1. Thanks for sharing. I am wondering how you generate the curvature map? Any tools?

1. The curvature map I used was generated in xNormal. Other tools like Substance Designer can also generate curvature map.

2. Thanks! It works!

3. I feel I should point out this is rather a different kind of "curvature" than what was intended/described for the pre-integrated skin technique (eg. look at the unrealistic amount of red subsurface scatter on the cheeks in the image).

Assuming you figured this out, have you thought about doing a follow up that corrects this? (I suspect this page gets a lot of hits and might mislead others looking for implementation details)

4. Hi Nat, thank for the comment. May be I have mis-understand the original pre-integrated skin technique. From my understanding, the original paper is using the radius of a ring (e.g. curvature) to integrating all incoming lighting, then store the result into a look up texture(LUT) with 1/r and N.L as input. My post is to approximate this LUT with arithmetic function, and should refer to the same curvature value.

About the unrealistic amount of red subsurface scatter, do you mean my approximation is not red enough compare to the original LUT technique? Or may be there are bugs within my implementation?

Would you mind explain more clearly which parts of my implementation goes wrong so that I can do a follow up?

Thank you very much.

5. Sorry everything you wrote there is also my understanding, I didn't mean to be overly dramatic. Your rendered test spheres look great too btw :)

What I meant is that xNormal/Substance Designer are not giving you the 1/r value preintegrated skin expects as "curvature" as their curvature map output (hence my reply to comments on the same).
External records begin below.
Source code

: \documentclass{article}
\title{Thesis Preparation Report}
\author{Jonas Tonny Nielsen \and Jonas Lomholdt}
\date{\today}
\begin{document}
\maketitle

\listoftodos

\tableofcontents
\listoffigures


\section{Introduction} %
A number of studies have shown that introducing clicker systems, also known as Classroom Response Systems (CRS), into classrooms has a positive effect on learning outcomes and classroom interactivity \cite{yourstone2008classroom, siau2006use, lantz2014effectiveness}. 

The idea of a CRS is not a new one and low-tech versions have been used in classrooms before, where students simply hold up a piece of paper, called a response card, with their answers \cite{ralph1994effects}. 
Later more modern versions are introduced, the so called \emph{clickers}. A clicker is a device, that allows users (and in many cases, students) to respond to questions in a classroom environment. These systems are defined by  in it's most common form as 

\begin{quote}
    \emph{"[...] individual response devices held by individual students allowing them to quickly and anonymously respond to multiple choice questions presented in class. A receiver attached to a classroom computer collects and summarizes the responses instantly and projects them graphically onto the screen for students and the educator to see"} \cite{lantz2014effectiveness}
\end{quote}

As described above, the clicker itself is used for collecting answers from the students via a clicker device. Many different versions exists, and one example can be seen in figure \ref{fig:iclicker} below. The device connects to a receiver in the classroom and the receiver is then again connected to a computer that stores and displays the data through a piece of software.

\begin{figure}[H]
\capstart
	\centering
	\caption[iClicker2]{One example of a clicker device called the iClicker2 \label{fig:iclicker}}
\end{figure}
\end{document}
I don't think the curvature map from xNormal is very usable as the 1/r value without further computation - what xNormal gives is scaled&biased value representing only an angle of convexity/concavity (with a midvalue being flat) and what you want for preintegrated skin is the reciprocal of the radius (in millimetres) of a sphere that sort of approximates the surface around a point.

It involves model/world scale length rather than just angular curvature as the subsurface "glow" (diffusion profile) falls off based on the actual distance (a distance of a few millimetres - do a search on 'skin diffusion profile' for graphs of the falloff)

The normal and the angle part of the integration is used to model lambert diffuse illumination at nearby points. It's like lambert with red bleeding a few millimetres at but different scales

What I think is "correct" is a faint (almost imperceptable) redness around the edge of the lit areas of the face - you don't want a large area of the dark side of the face to receive redness / subsurface illumination as shown in this image: https://1.bp.blogspot.com/-xDseP7y4K5Q/VNTiORrxvcI/AAAAAAAAA6k/FrwMntV9UR8/s1600/scene0_lighting_direct.png

That scattered light isn't being attenuated/dimisinshed presumably due to an incorrect 1/r ("curvature") value being used (where that 1/r would value would more be appropriate for an earlobe or a baby's finger)

Hope this helps :)

6. It's more clear now and you are right, the unit of the curvature map from xNormal/Substance isn't well defined and not equals to 1/r. So it is not mathematically correct to use the baked map directly to the pre-integrated skin shading equation.

But for our use case, the curvature map will be modified by the artist to drive which area to show more subsurface scattering, so not strictly mathematically correct isn't a too big issue for us.

If we need to have the correct curvature, we may calculate this value by using derivatives and similar triangles as suggested in the original paper.

Thanks for pointing it out. =]

2. The orignal author pointed out that the the cosine in the numerator shall be clampped.
See the last slide of the siggraph 2011's present.